Significance attached to the “no positive medical case”

  1. For the reasons I have already given, where the expert evidence suggested a possible link between the deceased being subjected to an unusual degree of stress on the day of her death, taken together with other lay evidence, the possible cause of the death may be taken to be  the probable cause of death.

  2. The principles discussed in Bes and Fernandez may only be applied where no alternative cause is established or suggested by the evidence (see [174]–[175] above).

  3. The Arbitrator was correct to note in her analysis that no contradictory expert evidence had been submitted by Woolworths. In doing so the Arbitrator did not draw a Jones v Dunkel inference. However, in order to assess the probable cause of the deceased’s death it would have been necessary for the Arbitrator to have had regard to any evidence that would exclude the possibility of a causal connection between the employment and the disease or aggravation of the disease. If there was no such evidence the Arbitrator was required to say so, and that is what she did.

  4. I am satisfied that the Arbitrator’s Reasons adequately reveal the significance of her remarks concerning the absence of contradictory medical evidence, and they are consistent with established authority and reveal no error.

Injury and s 9A

  1. Woolworths’ submissions with respect to the application of s 9A of the 1987 Act, in substance seek to reargue the submissions which were put before the Arbitrator rather than identify error.

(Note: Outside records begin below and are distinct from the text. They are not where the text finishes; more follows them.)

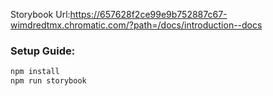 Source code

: Storybook Url:https://657628f2ce99e9b752887c67-wimdredtmx.chromatic.com/?path=/docs/introduction--docs

### Setup Guide:
```bash
npm install
npm run storybook
```
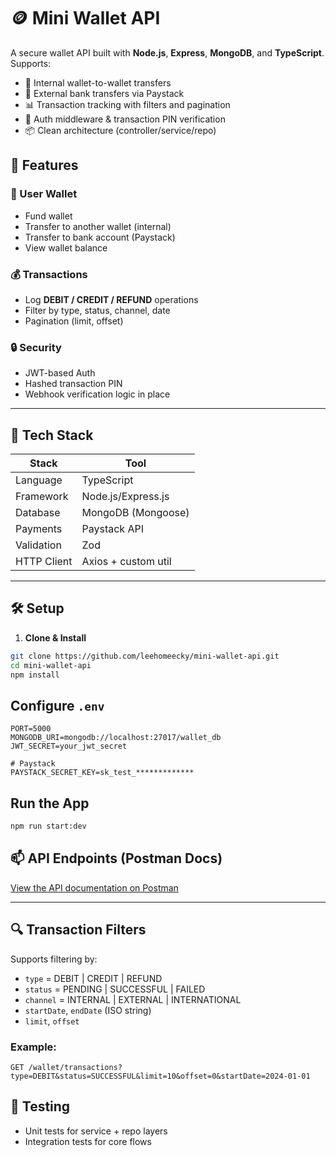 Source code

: # 🪙 Mini Wallet API

A secure wallet API built with **Node.js**, **Express**, **MongoDB**, and **TypeScript**. Supports:

- 💸 Internal wallet-to-wallet transfers
- 🏦 External bank transfers via Paystack
- 📊 Transaction tracking with filters and pagination
- 🔐 Auth middleware & transaction PIN verification
- 📦 Clean architecture (controller/service/repo)

## 🚀 Features

### 🧍 User Wallet
- Fund wallet
- Transfer to another wallet (internal)
- Transfer to bank account (Paystack)
- View wallet balance

### 💰 Transactions
- Log **DEBIT / CREDIT / REFUND** operations
- Filter by type, status, channel, date
- Pagination (limit, offset)

### 🔒 Security
- JWT-based Auth
- Hashed transaction PIN
- Webhook verification logic in place

---

## 🧪 Tech Stack

| Stack       | Tool                    |
|-------------|-------------------------|
| Language    | TypeScript              |
| Framework   | Node.js/Express.js      |
| Database    | MongoDB (Mongoose)      |
| Payments    | Paystack API            |
| Validation  | Zod                     |
| HTTP Client | Axios + custom util     |

---

## 🛠️ Setup

1. **Clone & Install**

```bash
git clone https://github.com/leehomeecky/mini-wallet-api.git
cd mini-wallet-api
npm install
```
## Configure `.env`

```env
PORT=5000
MONGODB_URI=mongodb://localhost:27017/wallet_db
JWT_SECRET=your_jwt_secret

# Paystack
PAYSTACK_SECRET_KEY=sk_test_*************
```
## Run the App

```bash
npm run start:dev
```
## 📫 API Endpoints (Postman Docs)
[View the API documentation on Postman](https://documenter.getpostman.com/view/23282509/2sB2qdfKQC)

---

## 🔍 Transaction Filters

Supports filtering by:

- `type` = DEBIT \| CREDIT \| REFUND
- `status` = PENDING \| SUCCESSFUL \| FAILED
- `channel` = INTERNAL \| EXTERNAL \| INTERNATIONAL
- `startDate`, `endDate` (ISO string)
- `limit`, `offset`

### Example:

```http
GET /wallet/transactions?type=DEBIT&status=SUCCESSFUL&limit=10&offset=0&startDate=2024-01-01
```
## 🧪 Testing

- Unit tests for service + repo layers
- Integration tests for core flows
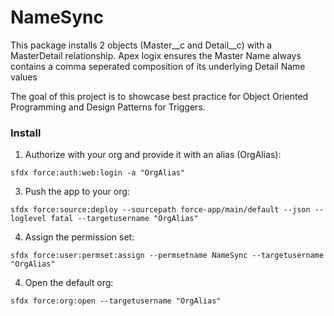 # NameSync

This package installs 2 objects (Master__c and Detail__c) with a MasterDetail relationship.
Apex logix ensures the Master Name always contains a comma seperated composition of its underlying Detail Name values

The goal of this project is to showcase best practice for Object Oriented Programming and Design Patterns for Triggers.

### Install

1. Authorize with your org and provide it with an alias (OrgAlias):

```
sfdx force:auth:web:login -a "OrgAlias"
```

3. Push the app to your org:

```
sfdx force:source:deploy --sourcepath force-app/main/default --json --loglevel fatal --targetusername "OrgAlias"
```

4. Assign the permission set:

```
sfdx force:user:permset:assign --permsetname NameSync --targetusername "OrgAlias"
```

4. Open the default org:

```
sfdx force:org:open --targetusername "OrgAlias"
```



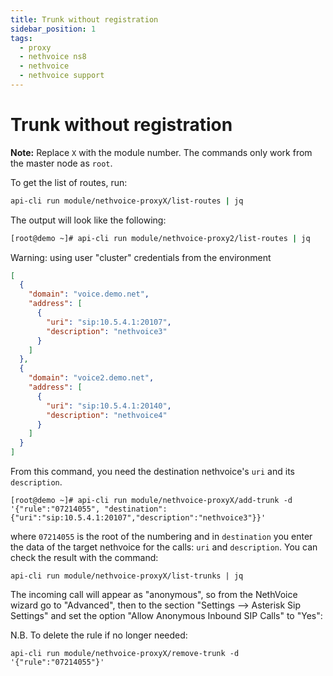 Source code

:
 ```yaml
---
title: Trunk without registration
sidebar_position: 1
tags: 
  - proxy
  - nethvoice ns8
  - nethvoice
  - nethvoice support
---
```


# Trunk without registration

**Note:** Replace `X` with the module number. The commands only work from the master node as `root`.

To get the list of routes, run:
```bash
api-cli run module/nethvoice-proxyX/list-routes | jq
```

The output will look like the following:
```bash
[root@demo ~]# api-cli run module/nethvoice-proxy2/list-routes | jq
```

Warning: using user "cluster" credentials from the environment
```json
[
  {
    "domain": "voice.demo.net",
    "address": [
      {
        "uri": "sip:10.5.4.1:20107",
        "description": "nethvoice3"
      }
    ]
  },
  {
    "domain": "voice2.demo.net",
    "address": [
      {
        "uri": "sip:10.5.4.1:20140",
        "description": "nethvoice4"
      }
    ]
  }
]
```

From this command, you need the destination nethvoice's `uri` and its `description`.
```
[root@demo ~]# api-cli run module/nethvoice-proxyX/add-trunk -d  '{"rule":"07214055", "destination":{"uri":"sip:10.5.4.1:20107","description":"nethvoice3"}}'
```

where `07214055` is the root of the numbering and in `destination` you enter the data of the target nethvoice for the calls: `uri` and `description`. You can check the result with the command:
```
api-cli run module/nethvoice-proxyX/list-trunks | jq
```
The incoming call will appear as "anonymous", so from the NethVoice wizard go to "Advanced", then to the section "Settings --> Asterisk Sip Settings" and set the option "Allow Anonymous Inbound SIP Calls" to "Yes":

N.B. To delete the rule if no longer needed:
```
api-cli run module/nethvoice-proxyX/remove-trunk -d '{"rule":"07214055"}'         
```
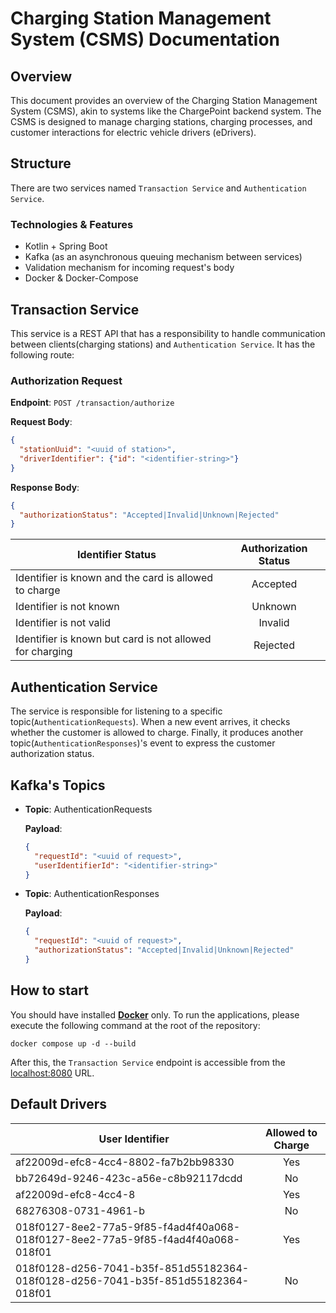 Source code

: # Charging Station Management System (CSMS) Documentation

## Overview

This document provides an overview of the Charging Station Management System (CSMS), akin to systems like the ChargePoint backend system. The CSMS is designed to manage charging stations, charging processes, and customer interactions for electric vehicle drivers (eDrivers).

## Structure
There are two services named `Transaction Service` and `Authentication Service`.
### Technologies & Features
* Kotlin + Spring Boot
* Kafka (as an asynchronous queuing mechanism between services)
* Validation mechanism for incoming request's body
* Docker & Docker-Compose

## Transaction Service
This service is a REST API that has a responsibility to handle communication between clients(charging stations) and `Authentication Service`. It has the following route:
### Authorization Request

**Endpoint**: `POST /transaction/authorize`

**Request Body**:
```json
{
  "stationUuid": "<uuid of station>",
  "driverIdentifier": {"id": "<identifier-string>"}
}
```

**Response Body**:

```json
{
  "authorizationStatus": "Accepted|Invalid|Unknown|Rejected"
}
```

| Identifier Status                                | Authorization Status |
|--------------------------------------------------|:--------------------:|
| Identifier is known and the card is allowed to charge |       Accepted       |
| Identifier is not known                           |       Unknown        |
| Identifier is not valid                           |       Invalid        |
| Identifier is known but card is not allowed for charging |       Rejected       |

## Authentication Service
The service is responsible for listening to a specific topic(`AuthenticationRequests`). When a new event arrives, it checks whether the customer is allowed to charge. Finally, it produces another topic(`AuthenticationResponses`)'s event to express the customer authorization status.

## Kafka's Topics
- **Topic**: AuthenticationRequests

    **Payload**:
    ```json
    {
      "requestId": "<uuid of request>",
      "userIdentifierId": "<identifier-string>"
    }
    ```
- **Topic**: AuthenticationResponses

  **Payload**:
  ```json
  {
    "requestId": "<uuid of request>",
    "authorizationStatus": "Accepted|Invalid|Unknown|Rejected"
  }
  ```
## How to start
You should have installed [**Docker**](https://www.docker.com/) only. To run the applications, please execute the following command at the root of the repository:
```shell
docker compose up -d --build
```
After this, the `Transaction Service` endpoint is accessible from the [localhost:8080](http://localhost:8080) URL.

## Default Drivers
| User Identifier                                                               | Allowed to Charge |
|---------------------------------------------------------------------------------|:-----------------:|
| af22009d-efc8-4cc4-8802-fa7b2bb98330                                            |        Yes        |
| bb72649d-9246-423c-a56e-c8b92117dcdd                                            |        No         |
| af22009d-efc8-4cc4-8                                                            |        Yes        |
| 68276308-0731-4961-b                                                            |       No       |
| 018f0127-8ee2-77a5-9f85-f4ad4f40a068-018f0127-8ee2-77a5-9f85-f4ad4f40a068-018f01 |        Yes        |
| 018f0128-d256-7041-b35f-851d55182364-018f0128-d256-7041-b35f-851d55182364-018f01 |       No       |
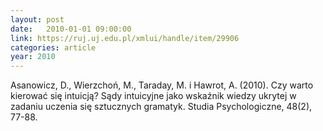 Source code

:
 ```yaml
---
layout: post
date:   2010-01-01 09:00:00
link: https://ruj.uj.edu.pl/xmlui/handle/item/29906
categories: article
year: 2010
---
```


Asanowicz, D., Wierzchoń, M., Taraday, M. i Hawrot, A. (2010). Czy warto kierować się intuicją? Sądy intuicyjne jako wskaźnik wiedzy ukrytej w zadaniu uczenia się sztucznych gramatyk. Studia Psychologiczne, 48(2), 77-88.
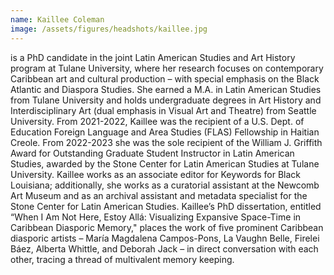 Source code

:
 ```yaml
---
name: Kaillee Coleman
image: /assets/figures/headshots/kaillee.jpg
---
```

is a PhD candidate in the joint Latin American Studies and Art History program at Tulane University, where her research focuses on contemporary Caribbean art and cultural production – with special emphasis on the Black Atlantic and Diaspora Studies. She earned a M.A. in Latin American Studies from Tulane University and holds undergraduate degrees in Art History and Interdisciplinary Art (dual emphasis in Visual Art and Theatre) from Seattle University. From 2021-2022, Kaillee was the recipient of a U.S. Dept. of Education Foreign Language and Area Studies (FLAS) Fellowship in Haitian Creole. From 2022-2023 she was the sole recipient of the William J. Griffith Award for Outstanding Graduate Student Instructor in Latin American Studies, awarded by the Stone Center for Latin American Studies at Tulane University. Kaillee works as an associate editor for Keywords for Black Louisiana; additionally, she works as a curatorial assistant at the Newcomb Art Museum and as an archival assistant and metadata specialist for the Stone Center for Latin American Studies. Kaillee’s PhD dissertation, entitled “When I Am Not Here, Estoy Allá: Visualizing Expansive Space-Time in Caribbean Diasporic Memory," places the work of five prominent Caribbean diasporic artists – María Magdalena Campos-Pons, La Vaughn Belle, Firelei Báez, Alberta Whittle, and Deborah Jack – in direct conversation with each other, tracing a thread of multivalent memory keeping. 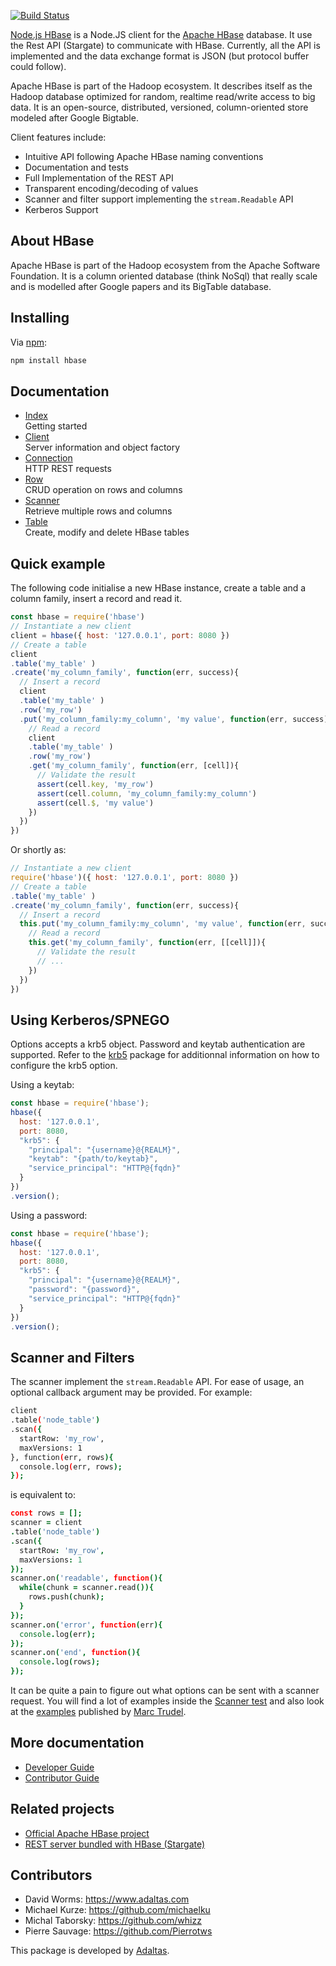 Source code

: 
[![Build Status](https://secure.travis-ci.org/adaltas/node-hbase.png)](http://travis-ci.org/adaltas/node-hbase)

[Node.js HBase](https://hbase.js.org) is a Node.JS client for the [Apache HBase](https://hbase.apache.org/)
database. It use the Rest API (Stargate) to communicate with HBase. Currently,
all the API is implemented and the data exchange format is JSON (but protocol
buffer could follow).

Apache HBase is part of the Hadoop ecosystem. It describes itself as the Hadoop
database optimized for random, realtime read/write access to big data. It is an
open-source, distributed, versioned, column-oriented store modeled after Google
Bigtable.

Client features include:

*   Intuitive API following Apache HBase naming conventions
*   Documentation and tests
*   Full Implementation of the REST API
*   Transparent encoding/decoding of values
*   Scanner and filter support implementing the `stream.Readable` API
*   Kerberos Support

## About HBase

Apache HBase is part of the Hadoop ecosystem from the Apache Software Foundation. It 
is a column oriented database (think NoSql) that really scale and is modelled 
after Google papers and its BigTable database.

## Installing

Via [npm](http://github.com/isaacs/npm):

```bash
npm install hbase
```

## Documentation

* [Index](https://hbase.js.org/learn/quickstart/)   
  Getting started
* [Client](https://hbase.js.org/api/client/)   
  Server information and object factory
* [Connection](https://hbase.js.org/api/connection/)   
  HTTP REST requests
* [Row](https://hbase.js.org/api/row/)   
  CRUD operation on rows and columns
* [Scanner](https://hbase.js.org/api/scanner/)   
  Retrieve multiple rows and columns
* [Table](https://hbase.js.org/api/table/)   
  Create, modify and delete HBase tables

## Quick example

The following code initialise a new HBase instance, create a table and a column family,
insert a record and read it.

```javascript
const hbase = require('hbase')
// Instantiate a new client
client = hbase({ host: '127.0.0.1', port: 8080 })
// Create a table
client
.table('my_table' )
.create('my_column_family', function(err, success){
  // Insert a record
  client
  .table('my_table' )
  .row('my_row')
  .put('my_column_family:my_column', 'my value', function(err, success){
    // Read a record
    client
    .table('my_table' )
    .row('my_row')
    .get('my_column_family', function(err, [cell]){
      // Validate the result
      assert(cell.key, 'my_row')
      assert(cell.column, 'my_column_family:my_column')
      assert(cell.$, 'my value')
    })
  })
})
```

Or shortly as:

```javascript
// Instantiate a new client
require('hbase')({ host: '127.0.0.1', port: 8080 })
// Create a table
.table('my_table' )
.create('my_column_family', function(err, success){
  // Insert a record
  this.put('my_column_family:my_column', 'my value', function(err, success){
    // Read a record
    this.get('my_column_family', function(err, [[cell]]){
      // Validate the result
      // ...
    })
  })
})
```

## Using Kerberos/SPNEGO

Options accepts a krb5 object. Password and keytab authentication are supported. 
Refer to the [krb5] package for additionnal information on how to configure the
krb5 option.

Using a keytab:

```javascript
const hbase = require('hbase');
hbase({
  host: '127.0.0.1',
  port: 8080,
  "krb5": {
    "principal": "{username}@{REALM}",
    "keytab": "{path/to/keytab}",
    "service_principal": "HTTP@{fqdn}"
  }
})
.version();
```

Using a password:

```javascript
const hbase = require('hbase');
hbase({
  host: '127.0.0.1',
  port: 8080,
  "krb5": {
    "principal": "{username}@{REALM}",
    "password": "{password}",
    "service_principal": "HTTP@{fqdn}"
  }
})
.version();
```

## Scanner and Filters

The scanner implement the `stream.Readable` API. For ease of usage, an optional
callback argument may be provided. For example:

```bash
client
.table('node_table')
.scan({
  startRow: 'my_row',
  maxVersions: 1
}, function(err, rows){
  console.log(err, rows);
});
```

is equivalent to:

```coffee
const rows = [];
scanner = client
.table('node_table')
.scan({
  startRow: 'my_row',
  maxVersions: 1
});
scanner.on('readable', function(){
  while(chunk = scanner.read()){
    rows.push(chunk);
  }
});
scanner.on('error', function(err){
  console.log(err);
});
scanner.on('end', function(){
  console.log(rows);
});
```

It can be quite a pain to figure out what options can be sent
with a scanner request. You will find a lot of examples inside the 
[Scanner test][scanner] and also look at the [examples][mt_samples] published by
[Marc Trudel][mt_home].

## More documentation

*   [Developer Guide](https://hbase.js.org/learn/developer/)
*   [Contributor Guide](https://hbase.js.org/learn/contribute/)

## Related projects

*   [Official Apache HBase project](http://hbase.apache.org)
*   [REST server bundled with HBase (Stargate)](https://wiki.apache.org/hadoop/Hbase/Stargate)

## Contributors

*   David Worms: <https://www.adaltas.com>
*   Michael Kurze: <https://github.com/michaelku>
*   Michal Taborsky: <https://github.com/whizz>
*   Pierre Sauvage: <https://github.com/Pierrotws>

This package is developed by [Adaltas](http://www.adaltas.com).

[ryba]: https://github.com/ryba-io/ryba
[scanner]: https://github.com/adaltas/node-hbase/blob/master/test/scanner.coffee
[mt_samples]: https://gist.github.com/3979381
[mt_home]: https://github.com/stelcheck
[krb5]: https://github.com/adaltas/node-krb5
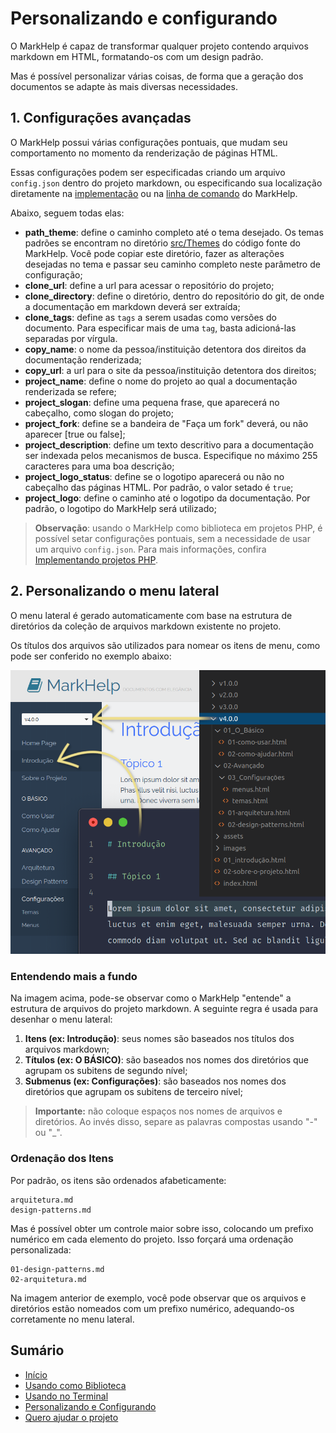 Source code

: # Personalizando e configurando

O MarkHelp é capaz de transformar qualquer projeto contendo arquivos markdown em HTML, formatando-os com um design padrão. 

Mas é possível personalizar várias coisas, de forma que a geração dos documentos se adapte às mais diversas necessidades.

## 1. Configurações avançadas

O MarkHelp possui várias configurações pontuais, que mudam seu comportamento no momento da renderização de páginas HTML.

Essas configurações podem ser especificadas criando um arquivo `config.json` dentro do projeto markdown, ou especificando sua localização diretamente na [implementação](utilizar-como-biblioteca.md) ou na [linha de comando](utilizar-no-terminal.md) do MarkHelp. 

Abaixo, seguem todas elas:

* **path_theme**: define o caminho completo até o tema desejado. Os temas padrões se encontram no diretório [src/Themes](https://github.com/ricardopedias/markhelp/tree/master/src/Themes/) do código fonte do MarkHelp. Você pode copiar este diretório, fazer as alterações desejadas no tema e passar seu caminho completo neste parâmetro de configuração;
* **clone_url**: define a url para acessar o repositório do projeto;
* **clone_directory**: define o diretório, dentro do repositório do git, de onde a documentação em markdown deverá ser extraída;
* **clone_tags**: define as `tags` a serem usadas como versões do documento. Para especificar mais de uma `tag`, basta adicioná-las separadas por vírgula.
* **copy_name**: o nome da pessoa/instituição detentora dos direitos da documentação renderizada;
* **copy_url**: a url para o site da pessoa/instituição detentora dos direitos;
* **project_name**: define o nome do projeto ao qual a documentação renderizada se refere;
* **project_slogan**: define uma pequena frase, que aparecerá no cabeçalho, como slogan do projeto;
* **project_fork**: define se a bandeira de "Faça um fork" deverá, ou não aparecer [true ou false]; 
* **project_description**: define um texto descritivo para a documentação ser indexada pelos mecanismos de busca. Especifique no máximo 255 caracteres para uma boa descrição;
* **project_logo_status**: define se o logotipo aparecerá ou não no cabeçalho das páginas HTML. Por padrão, o valor setado é `true`;
* **project_logo**: define o caminho até o logotipo da documentação. Por padrão, o logotipo do MarkHelp será utilizado;

> **Observação**: usando o MarkHelp como biblioteca em projetos PHP, é possível setar configurações pontuais, sem a necessidade de usar um arquivo `config.json`. Para mais informações, confira [Implementando projetos PHP](utilizar-como-biblioteca.md).

## 2. Personalizando o menu lateral

O menu lateral é gerado automaticamente com base na estrutura de diretórios da coleção de arquivos markdown existente no projeto.

Os títulos dos arquivos são utilizados para nomear os itens de menu, como pode ser conferido no exemplo abaixo:

![Menu Lateral](images/menu-lateral.png)

### Entendendo mais a fundo

Na imagem acima, pode-se observar como o MarkHelp "entende" a estrutura de arquivos do projeto markdown. A seguinte regra é usada para desenhar o menu lateral:

1. **Itens (ex: Introdução)**: seus nomes são baseados nos títulos dos arquivos markdown;
2. **Títulos (ex: O BÁSICO)**: são baseados nos nomes dos diretórios que agrupam os subitens de segundo nível;
3. **Submenus (ex: Configurações)**: são baseados nos nomes dos diretórios que agrupam os subitens de terceiro nível;

> **Importante:** não coloque espaços nos nomes de arquivos e diretórios. Ao invés disso, separe as palavras compostas usando "-" ou "_".

### Ordenação dos Itens

Por padrão, os itens são ordenados afabeticamente:

```
arquitetura.md
design-patterns.md
```

Mas é possível obter um controle maior sobre isso, colocando um prefixo numérico em cada elemento do projeto. Isso forçará uma ordenação personalizada:

```
01-design-patterns.md
02-arquitetura.md
```

Na imagem anterior de exemplo, você pode observar que os arquivos e diretórios estão nomeados com um prefixo numérico, adequando-os corretamente no menu lateral.

## Sumário

-   [Início](index.md)
-   [Usando como Biblioteca](utilizar-como-biblioteca.md)
-   [Usando no Terminal](utilizar-no-terminal.md)
-   [Personalizando e Configurando](configuracoes.md)
-   [Quero ajudar o projeto](como-ajudar.md)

  2. It has not been suggested that the Arbitrator misapplied the legislation or failed to apply the relevant test as discussed in Badawi.

  3. Mr Catsanos argued on appeal, as he did before the Arbitrator, that if the dependants establish injury for the purposes of s 4(b)(ii) on the basis that there was some contribution from employment, that that contribution must have been de minimus. He submitted that the role played by the vascular risk factors were the predominant cause of the final infarct and death. I reject that submission.

  4. Section 9A is satisfied when the contribution made by the employment factors to the cause or aggravation of the disease was real and of substance. It is not a matter of making an assessment as to whether that contribution was “de minimus” as Mr Catsanos submitted, or any other such test. This was the approach cautioned against by the plurality in Badawi. All that was required for the death to be compensable was for the dependants to establish that the employment was a substantial contributing factor to the aggravation of the disease not the disease itself: Cant and Murray v Shillingsworth [2006] NSWCA 367 at [64].

  5. During the course of oral argument Mr Catsanos conceded that if the Arbitrator’s finding was that there was an acute stressor on the day of the deceased’s death and if that finding was upheld on appeal then, to use his words, it would be “hard to see why that would not be relevant in substance” (T49.39).

  6. I have found on the re-determination of the aggravation issue that the stress the deceased encountered when confronted with the prospect of participating in a management meeting ultimately aggravated her disease and led to her demise. Therefore given Mr Catsanos’ concession, the s 9A issue falls away. However for the reasons given by the Arbitrator and for the reasons given in this decision the contribution played by the employment generally and the acute stress on the day of the deceased’s death more than comfortably satisfy the requirement of s 9A of the 1987 Act.

DECISION

  1. The orders made in the Certificate of Determination dated 8 November 2013 are confirmed.

COSTS

  1. The appellant is to pay the respondent’s costs of the appeal as agreed or assessed.

Judge Keating
President

21 March 2014

I, CYNTHIA BENITEZ, CERTIFY THAT THIS IS A TRUE AND ACCURATE RECORD OF THE REASONS FOR DECISION OF JUDGE KEATING, PRESIDENT OF THE WORKERS COMPENSATION COMMISSION.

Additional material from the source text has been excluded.